Give her time. Up to a couple of weeks after hatching. She has to harden up, do mating flights, get back safely then start laying. Try to stay out for awhile. She'll do better with out intrusions. 
Good luck


----------



## Riverderwent (May 23, 2013)

"is there anyway of telling if a new queen is mated other then eggs/larva?"

A virgin queen will be relatively shorter and thinner in the abdomen than a mated queen, she will be more runny, and will not be as bothered by daylight.


----------



## burns375 (Jul 15, 2013)

Above is a good description. Shorter tail and fast on the comb


----------



## Knobs (Sep 20, 2014)

Just look for the 14 to 20 rings on her finger that all the drones gave her on her wedding day.

Seriously its almost impossible to tell visually. 

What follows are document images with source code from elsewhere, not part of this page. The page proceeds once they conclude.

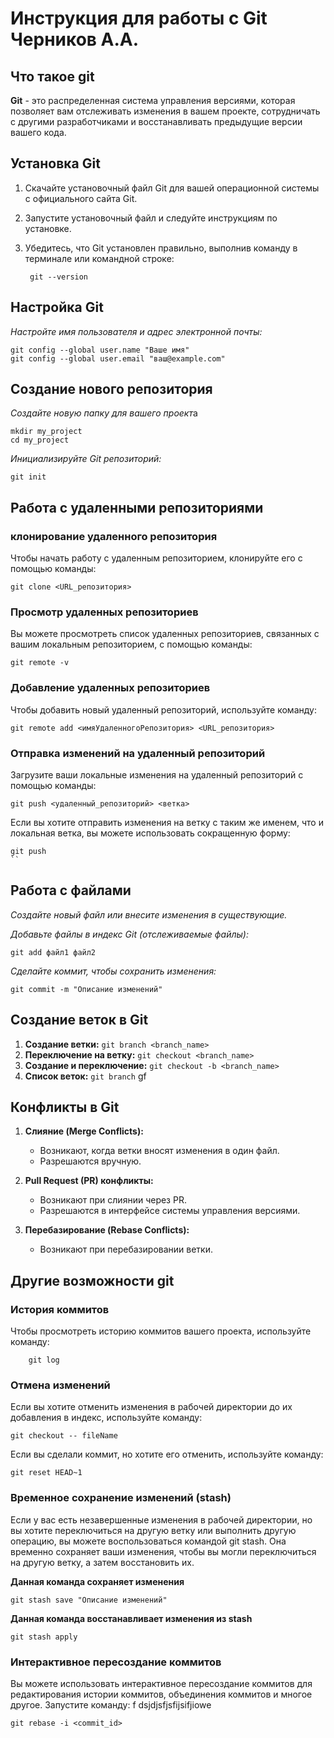 # Инструкция для работы с Git Черников А.А. 


## Что такое git 
**Git** - это распределенная система управления версиями, которая позволяет вам отслеживать изменения в вашем проекте, сотрудничать с другими разработчиками и восстанавливать предыдущие версии вашего кода.

## Установка Git
1. Скачайте установочный файл Git для вашей операционной системы с официального сайта Git.
2. Запустите установочный файл и следуйте инструкциям по установке.
3. Убедитесь, что Git установлен правильно, выполнив команду в терминале или командной строке:

        git --version

## Настройка Git 
*Настройте имя пользователя и адрес электронной почты:*

    git config --global user.name "Ваше имя"
    git config --global user.email "ваш@example.com"

## Создание нового репозитория
*Создайте новую папку для вашего проект*а

    mkdir my_project
    cd my_project

*Инициализируйте Git репозиторий:*

    git init


## Работа с удаленными репозиториями
### клонирование удаленного репозитория

Чтобы начать работу с удаленным репозиторием, клонируйте его с помощью команды:

    git clone <URL_репозитория>

### Просмотр удаленных репозиториев
Вы можете просмотреть список удаленных репозиториев, связанных с вашим локальным репозиторием, с помощью команды:

    git remote -v

### Добавление удаленных репозиториев 

Чтобы добавить новый удаленный репозиторий, используйте команду:

    git remote add <имяУдаленногоРепозитория> <URL_репозитория>

### Отправка изменений на удаленный репозиторий
Загрузите ваши локальные изменения на удаленный репозиторий с помощью команды:

    git push <удаленный_репозиторий> <ветка>

Если вы хотите отправить изменения на ветку с таким же именем, что и локальная ветка, вы можете использовать сокращенную форму:

    git push
    ``



## Работа с файлами

*Создайте новый файл или внесите изменения в существующие.*

*Добавьте файлы в индекс Git (отслеживаемые файлы):*

    git add файл1 файл2

*Сделайте коммит, чтобы сохранить изменения:*

    git commit -m "Описание изменений"


## Создание веток в Git

1. **Создание ветки:** `git branch <branch_name>`
2. **Переключение на ветку:** `git checkout <branch_name>`
3. **Создание и переключение:** `git checkout -b <branch_name>`
4. **Список веток:** `git branch`
  gf
## Конфликты в Git

1. **Слияние (Merge Conflicts):**
   - Возникают, когда ветки вносят изменения в один файл.
   - Разрешаются вручную.

2. **Pull Request (PR) конфликты:**
   - Возникают при слиянии через PR.
   - Разрешаются в интерфейсе системы управления версиями.

3. **Перебазирование (Rebase Conflicts):**
   - Возникают при перебазировании ветки.


## Другие возможности git

### История  коммитов

Чтобы просмотреть историю коммитов вашего проекта, используйте команду:

        git log

### Отмена изменений 
Если вы хотите отменить изменения в рабочей директории до их добавления в индекс, используйте команду:

    git checkout -- fileName

Если вы сделали коммит, но хотите его отменить, используйте команду:

    git reset HEAD~1

### Временное сохранение изменений (stash)

Если у вас есть незавершенные изменения в рабочей директории, но вы хотите переключиться на другую ветку или выполнить другую операцию, вы можете воспользоваться командой git stash. Она временно сохраняет ваши изменения, чтобы вы могли переключиться на другую ветку, а затем восстановить их.

**Данная команда сохраняет изменения**

    git stash save "Описание изменений"


**Данная команда восстанавливает изменения из stash**

    git stash apply

### Интерактивное пересоздание коммитов
Вы можете использовать интерактивное пересоздание коммитов для редактирования истории коммитов, объединения коммитов и многое другое. Запустите команду:
f dsjdjsfjsfijsifjiowe

    git rebase -i <commit_id>


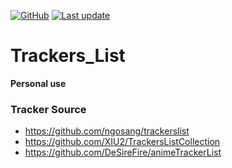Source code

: [![GitHub](https://img.shields.io/github/license/boxmiao2486/Trackers_List?logo=github&color=blue)](https://raw.githubusercontent.com/boxmiao2486/Trackers_List/main/LICENSE)
[![Last update](https://img.shields.io/badge/Last%20update-2023/08/05-green.svg)](#)
# Trackers_List
**Personal use**
### Tracker Source
* https://github.com/ngosang/trackerslist
* https://github.com/XIU2/TrackersListCollection
* https://github.com/DeSireFire/animeTrackerList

I have the same problem with some of the banked mated queens that I have received. Often times they have been banked for so long that they are very small and appear to be virgins. Its really hard to tell that they were actually mated and sometimes they can take a week or so to start laying again.


----------



## jwcarlson (Feb 14, 2014)

http://www.beesource.com/forums/sho...ore-After-Pics-Virgin-then-Mated-Laying-Queen


----------



## Knobs (Sep 20, 2014)

I assumed that the OP was trying to determine the difference between a virgin queen and a mated but not yet laying queen. Its not that hard to tell the difference between a virgin and a mated and already laying queen. Just look at the abdomen but it doesn't really get that much bigger until she is laying consistently.


----------



## beepro (Dec 31, 2012)

A virgin queen has an abdomen almost shorter than her
wings where as a mated queen will have an abdomen almost
1.5x longer than her wings and heavier abdomen
dragging herself over the comb. But the most noticeable is that
being a virgin the worker bees don't care as she run around the comb. Treating her
much like any other bees in the hive. For a mated queen, the worker bees will surround her in a circle grooming and
feeding her constantly when she wander from cell to cell to lay. At one time I saw a mite on the queen's upper abdomen then
after a day the mite was gone. I assume that the grooming bees took care of the mite leaving the queen mite free. I don't think a
virgin will get that kind of a treatment when she run too fast on the comb marking her territory to be the future queen of the colony.


----------